3.1 The First Objective : Full Employment
58. As regards the first objective, governments are already committed, through various international agreements such as the Charter of the United Nations, the Havana Charter and the Bretton Woods Agreement, to the pursuit of full employment policies within their own borders. Recently the Economic and Social Council and the General Assembly of the United Nations have adopted resolutions which go some way to giving concrete expression to this obligation. It remains, therefore, to examine in what respects the Member Nations of the Council of Europe could or should undertake more far-reaching and specific obligations than have so far been adopted.
59. The most appropriate manner in which concrete expression can be given to an agreement to maintain full employment would be the acceptance of a formal obligation along the following lines :
60. " Eac h participating country shall undertake to ensure that there are at all times the maximum of employment opportunities available for all men and women seeking work, so that unemployment may be kept at the minimum dictated by the structural limitations of the economy and the problems of organisation in the labour market. To this end each participating country undertakes to declare a full employment target which will define the meaning of full employment in the country concerned in operational terms, and constitute a standard to the attainment of which national employment stabilisation measures will be directed. This target should be defined in terms of the smallest percentage of unemployment of wage-earners which the country in question can reasonably hope to maintain in the light of seasonal movements, and in the light of such structural limitations and changes in the economy which may give rise to unemployment which cannot in the short run be eliminated by public policy. Each participating country further undertakes to do its utmost to remove unemployment due to structural-limitations.
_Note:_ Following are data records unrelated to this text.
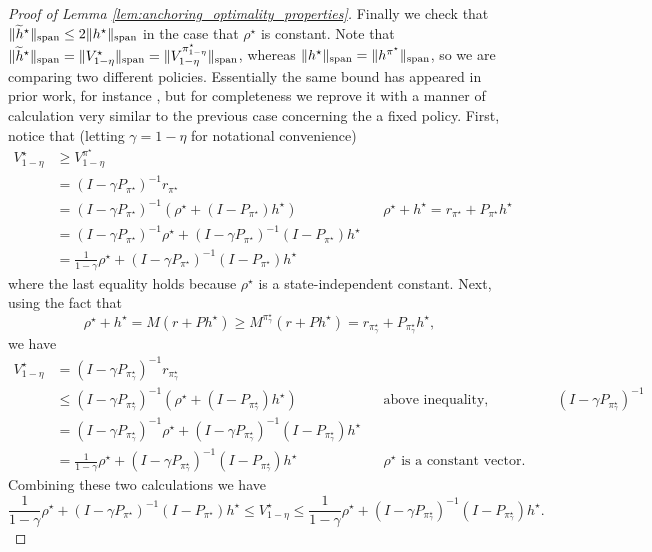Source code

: \documentclass{article}
\theoremstyle{plain}
\theoremstyle{plain}
\theoremstyle{remark}
\theoremstyle{plain}
\theoremstyle{plain}
\newcommand{\pistar}{\pi^\star}
\newcommand{\htilde}{\widetilde{h}}
\begin{document}
\begin{proof}[Proof of Lemma \ref{lem:anchoring_optimality_properties}]
    Finally we check that $\spannorm{\htilde^\star} \leq 2 \spannorm{h^\star}$ in the case that $\rho^\star$ is constant. Note that $\spannorm{\htilde^\star} = \spannorm{V^\star_{1-\eta}} = \spannorm{V_{1-\eta}^{\pistar_{1-\eta}}}$, whereas $\spannorm{h^\star} = \spannorm{h^{\pistar}}$, so we are comparing two different policies. Essentially the same bound has appeared in prior work, for instance \cite[Lemma 2]{wei_model-free_2020}, but for completeness we reprove it with a manner of calculation very similar to the previous case concerning the a fixed policy. First, notice that (letting $\gamma = 1-\eta$ for notational convenience)
    \begin{align*}
        V^\star_{1-\eta} &\geq V^{\pistar}_{1-\eta} \\
        &= (I - \gamma P_{\pistar})^{-1} r_{\pistar} \\
        &= (I - \gamma P_{\pistar})^{-1} \left(\rho^\star + (I - P_{\pistar})h^\star \right) && \text{$\rho^\star + h^{\star} = r_{\pistar} + P_{\pistar} h^\star$} \\
        &= (I - \gamma P_{\pistar})^{-1} \rho^\star + (I - \gamma P_{\pistar})^{-1} (I - P_{\pistar})h^\star \\
        &= \frac{1}{1-\gamma} \rho^\star + (I - \gamma P_{\pistar})^{-1} (I - P_{\pistar})h^\star
    \end{align*}
    where the last equality holds because $\rho^\star$ is a state-independent constant.
    Next, using the fact that
    \[
        \rho^\star + h^\star = M(r + P h^\star) \geq M^{\pistar_\gamma} (r + P h^\star) = r_{\pistar_\gamma} + P_{\pistar_\gamma} h^\star,
    \]
    we have
    \begin{align*}
        V^\star_{1-\eta} & = (I - \gamma P_{\pistar_\gamma})^{-1} r_{\pistar_\gamma} \\
        & \leq (I - \gamma P_{\pistar_\gamma})^{-1} \left( \rho^\star + (I - P_{\pistar_\gamma}) h^\star \right) && \text{above inequality, monotonicity of $(I - \gamma P_{\pistar_\gamma})^{-1}$} \\
        &= (I - \gamma P_{\pistar_\gamma})^{-1} \rho^\star + (I - \gamma P_{\pistar_\gamma})^{-1} (I - P_{\pistar_\gamma}) h^\star \\
        &= \frac{1}{1-\gamma}\rho^\star + (I - \gamma P_{\pistar_\gamma})^{-1} (I - P_{\pistar_\gamma}) h^\star && \text{$\rho^\star$ is a constant vector}.
    \end{align*}
    Combining these two calculations we have
    \[
       \frac{1}{1-\gamma} \rho^\star + (I - \gamma P_{\pistar})^{-1} (I - P_{\pistar})h^\star \leq  V^\star_{1-\eta} \leq \frac{1}{1-\gamma}\rho^\star + (I - \gamma P_{\pistar_\gamma})^{-1} (I - P_{\pistar_\gamma}) h^\star.
\]
\end{proof}
\end{document}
For the purpose of the definition of the full employment target, the term " unemployment " should include all workers without work and seeking work as wage-earners, irrespective of the type of industry or occupation and irrespective of whether or not they are classified as unemployed for the purpose of social insurance schemes. Account should also be taken of those involuntarily working part-time. "
61. The above recommendation follows closely on the lines of the U. N. report, but gives the full employment obligation a more concrete expression than did the recent resolution of the Economic and Social Council. It follows the U. N. report in particular in leaving each country free to establish the employment target best fitted to its own circumstances, instead of suggesting a uniform employment target for all. The reason why the adoption of a uniform criterion valid for all Member States cannot be recommended lies partly in the fact that different countries are at different stages of economic development. While in some countries large-scale unemployment, if it arises, may be entirely ascribed to insufficient effective demand, in other countries lack of complementary resources, in particular of capital equipment, makes it impossible to eliminate unemployment within a foreseeable period by means of internal policy alone.
62. The other reason is that owing to differences in the nature of employment statistics, unemployment figures or percentages of different countries are not at present comparable, so that the adoption of a common figure would not carry the same implications for all countries. Moreover, inadequate statistics in some countries make it difficult to determine whether a full employment policy is being pursued more successfully in one country than in another. It is obviously important that governments should take the earliest practicable steps not only to make their employment statistics more comprehensive and accurate, but also to reduce them to a more uniform and therefore more comparable basis.
63. None of the above should be taken as modifying the conclusions reached in para. 22, namely that unemployment arising from problems of the organisation of the labour market (i. e. due to seasonal and frictional factors) should not exceed 2-3 per cent of the wage-earners (as measured by statistics which are sufficiently comprehensive to include all workers without work and seeking work as wage-earners). Only the lack of complementary factors should be considered as a legitimate reason for a higher figure.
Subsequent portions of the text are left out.